DESCRIPTION OF THE TASK
Within the entries below, the lines from the one with "本規則依森林法第三十九條第二項規定訂定之。" through the one with "<r>Click on the" are to be set down exactly, both ends kept.

RECORDS TO USE

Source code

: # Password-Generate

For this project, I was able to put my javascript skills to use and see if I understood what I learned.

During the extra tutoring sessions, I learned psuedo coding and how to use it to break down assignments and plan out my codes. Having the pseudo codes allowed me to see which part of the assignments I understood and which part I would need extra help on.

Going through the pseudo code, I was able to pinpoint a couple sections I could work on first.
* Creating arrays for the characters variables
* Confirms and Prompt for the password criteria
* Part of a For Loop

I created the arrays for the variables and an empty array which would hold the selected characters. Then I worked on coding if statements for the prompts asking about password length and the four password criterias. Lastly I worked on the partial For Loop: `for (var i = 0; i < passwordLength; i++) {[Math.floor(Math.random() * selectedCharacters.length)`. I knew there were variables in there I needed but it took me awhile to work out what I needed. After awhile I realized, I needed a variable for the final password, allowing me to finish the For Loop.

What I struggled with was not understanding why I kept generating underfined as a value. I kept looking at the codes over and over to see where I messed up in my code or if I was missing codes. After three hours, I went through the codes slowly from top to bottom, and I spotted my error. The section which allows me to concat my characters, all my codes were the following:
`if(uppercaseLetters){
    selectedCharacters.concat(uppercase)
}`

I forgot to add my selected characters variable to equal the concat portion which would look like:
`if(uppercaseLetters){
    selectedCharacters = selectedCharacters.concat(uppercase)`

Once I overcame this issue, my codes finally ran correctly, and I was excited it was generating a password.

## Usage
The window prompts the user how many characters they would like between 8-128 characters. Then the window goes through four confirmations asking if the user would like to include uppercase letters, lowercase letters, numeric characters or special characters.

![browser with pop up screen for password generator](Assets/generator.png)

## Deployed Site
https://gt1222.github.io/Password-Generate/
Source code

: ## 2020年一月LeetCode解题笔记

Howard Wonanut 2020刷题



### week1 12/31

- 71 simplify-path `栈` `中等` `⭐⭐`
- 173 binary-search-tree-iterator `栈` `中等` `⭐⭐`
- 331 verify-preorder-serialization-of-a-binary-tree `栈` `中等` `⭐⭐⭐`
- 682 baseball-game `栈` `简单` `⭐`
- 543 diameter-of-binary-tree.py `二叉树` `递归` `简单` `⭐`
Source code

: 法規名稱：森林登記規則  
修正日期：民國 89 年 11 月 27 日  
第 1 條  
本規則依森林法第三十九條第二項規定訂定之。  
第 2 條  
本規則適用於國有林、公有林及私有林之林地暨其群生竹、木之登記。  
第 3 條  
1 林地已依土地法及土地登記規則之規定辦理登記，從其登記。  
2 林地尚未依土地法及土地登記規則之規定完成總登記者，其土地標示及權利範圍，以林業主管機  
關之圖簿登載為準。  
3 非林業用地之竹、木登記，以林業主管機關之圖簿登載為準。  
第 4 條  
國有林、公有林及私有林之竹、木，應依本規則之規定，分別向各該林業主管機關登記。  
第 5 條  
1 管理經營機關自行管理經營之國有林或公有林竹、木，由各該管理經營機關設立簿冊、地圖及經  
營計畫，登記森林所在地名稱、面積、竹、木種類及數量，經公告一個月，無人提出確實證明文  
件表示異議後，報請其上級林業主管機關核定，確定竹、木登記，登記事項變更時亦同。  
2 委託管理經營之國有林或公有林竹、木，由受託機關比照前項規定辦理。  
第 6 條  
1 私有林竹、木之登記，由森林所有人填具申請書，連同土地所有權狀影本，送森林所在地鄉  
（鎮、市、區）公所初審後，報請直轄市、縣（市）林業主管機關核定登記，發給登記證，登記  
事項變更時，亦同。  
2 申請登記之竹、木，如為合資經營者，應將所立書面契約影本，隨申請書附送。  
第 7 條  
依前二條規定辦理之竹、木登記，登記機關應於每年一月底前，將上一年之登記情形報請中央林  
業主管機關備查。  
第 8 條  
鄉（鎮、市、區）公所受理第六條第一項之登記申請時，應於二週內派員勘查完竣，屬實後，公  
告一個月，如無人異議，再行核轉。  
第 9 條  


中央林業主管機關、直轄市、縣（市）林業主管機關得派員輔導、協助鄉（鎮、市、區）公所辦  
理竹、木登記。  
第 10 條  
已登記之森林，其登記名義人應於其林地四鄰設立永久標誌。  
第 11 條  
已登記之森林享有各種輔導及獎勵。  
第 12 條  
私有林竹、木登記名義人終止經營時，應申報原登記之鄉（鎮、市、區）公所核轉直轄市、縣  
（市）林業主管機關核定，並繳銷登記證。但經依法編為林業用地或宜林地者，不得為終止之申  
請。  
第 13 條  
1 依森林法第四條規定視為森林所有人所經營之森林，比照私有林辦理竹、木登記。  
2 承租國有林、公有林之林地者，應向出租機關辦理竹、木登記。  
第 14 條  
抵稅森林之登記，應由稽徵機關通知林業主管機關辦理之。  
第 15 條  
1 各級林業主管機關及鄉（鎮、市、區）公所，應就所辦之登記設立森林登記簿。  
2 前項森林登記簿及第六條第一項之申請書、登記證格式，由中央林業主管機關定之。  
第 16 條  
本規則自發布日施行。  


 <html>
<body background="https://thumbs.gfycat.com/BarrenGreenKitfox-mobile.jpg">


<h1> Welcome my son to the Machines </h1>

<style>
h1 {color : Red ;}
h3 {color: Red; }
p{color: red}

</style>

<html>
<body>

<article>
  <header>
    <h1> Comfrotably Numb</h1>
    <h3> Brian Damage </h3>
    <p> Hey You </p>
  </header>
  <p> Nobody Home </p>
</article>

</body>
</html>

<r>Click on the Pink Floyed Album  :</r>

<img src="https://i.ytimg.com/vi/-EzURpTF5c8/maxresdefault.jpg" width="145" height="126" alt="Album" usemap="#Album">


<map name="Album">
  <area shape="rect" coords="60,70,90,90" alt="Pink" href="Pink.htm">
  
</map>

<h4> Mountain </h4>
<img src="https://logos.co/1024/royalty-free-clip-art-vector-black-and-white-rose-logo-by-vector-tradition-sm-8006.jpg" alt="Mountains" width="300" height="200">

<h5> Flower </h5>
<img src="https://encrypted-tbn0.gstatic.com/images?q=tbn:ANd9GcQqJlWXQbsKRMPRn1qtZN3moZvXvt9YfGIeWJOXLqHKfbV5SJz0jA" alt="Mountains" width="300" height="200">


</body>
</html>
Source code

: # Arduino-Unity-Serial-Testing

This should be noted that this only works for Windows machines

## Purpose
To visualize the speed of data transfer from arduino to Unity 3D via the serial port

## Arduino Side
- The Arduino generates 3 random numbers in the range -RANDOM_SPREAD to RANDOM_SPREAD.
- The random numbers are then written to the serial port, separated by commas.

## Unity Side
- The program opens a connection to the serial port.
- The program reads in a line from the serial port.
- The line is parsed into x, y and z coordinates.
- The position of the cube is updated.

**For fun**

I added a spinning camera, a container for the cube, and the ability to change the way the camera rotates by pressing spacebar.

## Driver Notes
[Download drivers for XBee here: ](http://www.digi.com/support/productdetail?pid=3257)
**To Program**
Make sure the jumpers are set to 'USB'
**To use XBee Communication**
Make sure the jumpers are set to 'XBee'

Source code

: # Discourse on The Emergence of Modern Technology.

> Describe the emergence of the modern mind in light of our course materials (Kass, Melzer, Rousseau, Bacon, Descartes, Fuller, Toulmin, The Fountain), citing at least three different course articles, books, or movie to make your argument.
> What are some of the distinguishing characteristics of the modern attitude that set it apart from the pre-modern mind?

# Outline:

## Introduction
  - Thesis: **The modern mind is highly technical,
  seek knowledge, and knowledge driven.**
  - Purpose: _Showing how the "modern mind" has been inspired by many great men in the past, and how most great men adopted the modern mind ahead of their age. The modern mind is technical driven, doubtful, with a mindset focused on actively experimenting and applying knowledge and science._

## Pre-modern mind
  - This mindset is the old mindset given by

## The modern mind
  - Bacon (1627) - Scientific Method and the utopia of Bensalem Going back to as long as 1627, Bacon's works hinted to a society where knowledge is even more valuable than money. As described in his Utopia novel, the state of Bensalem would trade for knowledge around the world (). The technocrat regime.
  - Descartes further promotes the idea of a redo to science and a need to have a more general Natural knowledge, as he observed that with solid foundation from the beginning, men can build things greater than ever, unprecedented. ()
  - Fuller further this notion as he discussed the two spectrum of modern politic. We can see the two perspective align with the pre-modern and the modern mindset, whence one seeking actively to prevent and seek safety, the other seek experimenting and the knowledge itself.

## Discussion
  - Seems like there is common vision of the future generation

WRITTEN REPLY
本規則依森林法第三十九條第二項規定訂定之。  
第 2 條  
本規則適用於國有林、公有林及私有林之林地暨其群生竹、木之登記。  
第 3 條  
1 林地已依土地法及土地登記規則之規定辦理登記，從其登記。  
2 林地尚未依土地法及土地登記規則之規定完成總登記者，其土地標示及權利範圍，以林業主管機  
關之圖簿登載為準。  
3 非林業用地之竹、木登記，以林業主管機關之圖簿登載為準。  
第 4 條  
國有林、公有林及私有林之竹、木，應依本規則之規定，分別向各該林業主管機關登記。  
第 5 條  
1 管理經營機關自行管理經營之國有林或公有林竹、木，由各該管理經營機關設立簿冊、地圖及經  
營計畫，登記森林所在地名稱、面積、竹、木種類及數量，經公告一個月，無人提出確實證明文  
件表示異議後，報請其上級林業主管機關核定，確定竹、木登記，登記事項變更時亦同。  
2 委託管理經營之國有林或公有林竹、木，由受託機關比照前項規定辦理。  
第 6 條  
1 私有林竹、木之登記，由森林所有人填具申請書，連同土地所有權狀影本，送森林所在地鄉  
（鎮、市、區）公所初審後，報請直轄市、縣（市）林業主管機關核定登記，發給登記證，登記  
事項變更時，亦同。  
2 申請登記之竹、木，如為合資經營者，應將所立書面契約影本，隨申請書附送。  
第 7 條  
依前二條規定辦理之竹、木登記，登記機關應於每年一月底前，將上一年之登記情形報請中央林  
業主管機關備查。  
第 8 條  
鄉（鎮、市、區）公所受理第六條第一項之登記申請時，應於二週內派員勘查完竣，屬實後，公  
告一個月，如無人異議，再行核轉。  
第 9 條  


中央林業主管機關、直轄市、縣（市）林業主管機關得派員輔導、協助鄉（鎮、市、區）公所辦  
理竹、木登記。  
第 10 條  
已登記之森林，其登記名義人應於其林地四鄰設立永久標誌。  
第 11 條  
已登記之森林享有各種輔導及獎勵。  
第 12 條  
私有林竹、木登記名義人終止經營時，應申報原登記之鄉（鎮、市、區）公所核轉直轄市、縣  
（市）林業主管機關核定，並繳銷登記證。但經依法編為林業用地或宜林地者，不得為終止之申  
請。  
第 13 條  
1 依森林法第四條規定視為森林所有人所經營之森林，比照私有林辦理竹、木登記。  
2 承租國有林、公有林之林地者，應向出租機關辦理竹、木登記。  
第 14 條  
抵稅森林之登記，應由稽徵機關通知林業主管機關辦理之。  
第 15 條  
1 各級林業主管機關及鄉（鎮、市、區）公所，應就所辦之登記設立森林登記簿。  
2 前項森林登記簿及第六條第一項之申請書、登記證格式，由中央林業主管機關定之。  
第 16 條  
本規則自發布日施行。  


 <html>
<body background="https://thumbs.gfycat.com/BarrenGreenKitfox-mobile.jpg">


<h1> Welcome my son to the Machines </h1>

<style>
h1 {color : Red ;}
h3 {color: Red; }
p{color: red}

</style>

<html>
<body>

<article>
  <header>
    <h1> Comfrotably Numb</h1>
    <h3> Brian Damage </h3>
    <p> Hey You </p>
  </header>
  <p> Nobody Home </p>
</article>

</body>
</html>

<r>Click on the Pink Floyed Album  :</r>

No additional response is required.